Let me normalize the action as
$$S=\frac{k}{4\pi}\int\langle A\wedge dA + \frac{1}{3} A\wedge[A\wedge A]\rangle$$
for $\langle,\rangle$ being the Killing form. This coincides with your normalization for $SU(N)$.
Variation of the Chern-Simons action under a gauge transformation $g:M\rightarrow G$ is given by $$S\rightarrow S + \frac{k}{24\pi}\int_{g_*[M]} \langle\theta\wedge[\theta\wedge\theta]\rangle,$$ where $\theta\in\Omega^1(G;\mathfrak{g})$ is the Maurer-Cartan form (Proposition 2.3 in http://arxiv.org/abs/hep-th/9206021). The last term is also called the Wess-Zumino term. Therefore, $\exp(iS)$ is invariant if $$\frac{k}{24\pi}\int_{[C]} \langle\theta\wedge[\theta\wedge\theta]\rangle\in2\pi\mathbf{Z}$$ for $[C]$ the generator of $H_3(G;\mathbf{Z})$.
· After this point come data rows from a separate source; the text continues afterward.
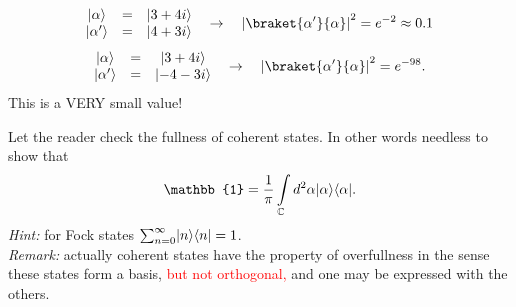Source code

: \begin{testexample}
	\begin{equation}
	\begin{matrix}
	\ket{\alpha} &=& \ket{3+4i} \\
	\ket{\alpha'} &=& \ket{4+3i} \\
	\end{matrix}
	\quad \to \quad \left|\braket{\alpha'}{\alpha}\right|^2 = e^{-2} \approx 0.1
	\end{equation}
	\begin{equation}
	\begin{matrix}
	\ket{\alpha} &=& \ket{3+4i} \\
	\ket{\alpha'} &=& \ket{-4-3i} \\
	\end{matrix}
	\quad \to \quad \left|\braket{\alpha'}{\alpha}\right|^2  = e^{-98}.
	\end{equation}
	This is a VERY small value!
\end{testexample}

\begin{hw}
Let the reader check the fullness of coherent states. In other words needless to show that
\begin{equation}
	\mathbb{1} = \frac{1}{\pi} \int \limits_{\mathbb{C}} d^2 \alpha \ket{\alpha} \bra{\alpha}.
\end{equation}
\textit{Hint:} for Fock states $\sum_{n=0}^{\infty} \lvert n\rangle \langle n\rvert = 1$.\\
\textit{Remark:} actually coherent states have the property of overfullness in the sense these states form a basis,  {\textcolor{red}{ but not orthogonal,  }} and one may be expressed with the others.
\end{hw}

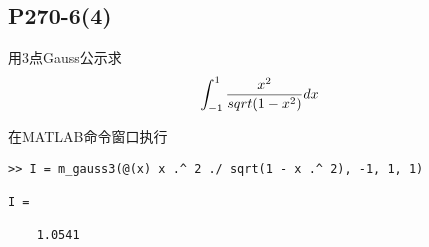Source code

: \subsection{P270-6(4)}

\renewcommand{\FX}{\frac{x^2}{sqrt(1-x^2)}}
\renewcommand{\LRANGE}{-1}
\renewcommand{\RRANGE}{1}

用3点Gauss公示求
\begin{displaymath}
\INTRANGE{\FX}{x}
\end{displaymath}

\begin{SOLVE}
在MATLAB命令窗口执行
\begin{lstlisting}
>> I = m_gauss3(@(x) x .^ 2 ./ sqrt(1 - x .^ 2), -1, 1, 1)

I =

    1.0541

\end{lstlisting}
\end{SOLVE}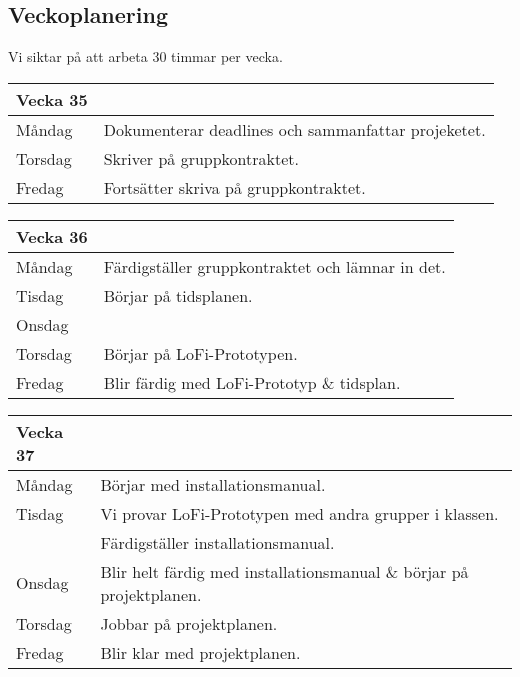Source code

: \documentclass{liu_mall}
\begin{document}
\subsection{Veckoplanering}
Vi siktar på att arbeta 30 timmar per vecka.
\begin{table}[!h]
    \begin{tabularx}{\textwidth}{l|l}
        Vecka 35\\\hline
        Måndag  & Dokumenterar deadlines och sammanfattar projeketet.\\
        Torsdag & Skriver på gruppkontraktet.\\
        Fredag  & Fortsätter skriva på gruppkontraktet.\\
    \end{tabularx}
\end{table}

\begin{table}[!h]
    \begin{tabularx}{\textwidth}{l|l}
        Vecka 36\\\hline
        Måndag  & Färdigställer gruppkontraktet och lämnar in det.\\ %
        Tisdag  & Börjar på tidsplanen.\\
        Onsdag  & \\ %
        Torsdag & Börjar på LoFi-Prototypen.\\ %
        Fredag  & Blir färdig med LoFi-Prototyp \& tidsplan.\\
    \end{tabularx}
\end{table}

\begin{table}[!h]
    \begin{tabularx}{\textwidth}{l|l}
        Vecka 37\\\hline
        Måndag  & Börjar med installationsmanual.\\ %
        Tisdag  & Vi provar LoFi-Prototypen med andra grupper i klassen.\\
                & Färdigställer installationsmanual.\\
        Onsdag  & Blir helt färdig med installationsmanual \& börjar på projektplanen.\\ %
        Torsdag & Jobbar på projektplanen.\\ %
        Fredag  & Blir klar med projektplanen.\\ %
    \end{tabularx}
\end{table}
\end{document}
For $G=SO(N)$, the homology is generated by $SO(3)\subset SO(N)$, and that term can be computed as follows. As you say, $$\frac{1}{24\pi}\int_{SU(2)} \langle\theta\wedge[\theta\wedge\theta]\rangle=2\pi,$$ but $SU(2)\rightarrow SO(3)$ is a 2:1 local diffeomorphism, so
$$\frac{1}{24\pi}\int_{SO(3)} \langle\theta\wedge[\theta\wedge\theta]\rangle=\pi.$$
Therefore, the level $k$ in this case has to be even. See also appendix 15.A in the conformal field theory book by Di Francesco, Mathieu and Senechal.
As you say yourself, indeed every connection on a bundle is locally given by a Lie algebra valued 1-form and in general only locally.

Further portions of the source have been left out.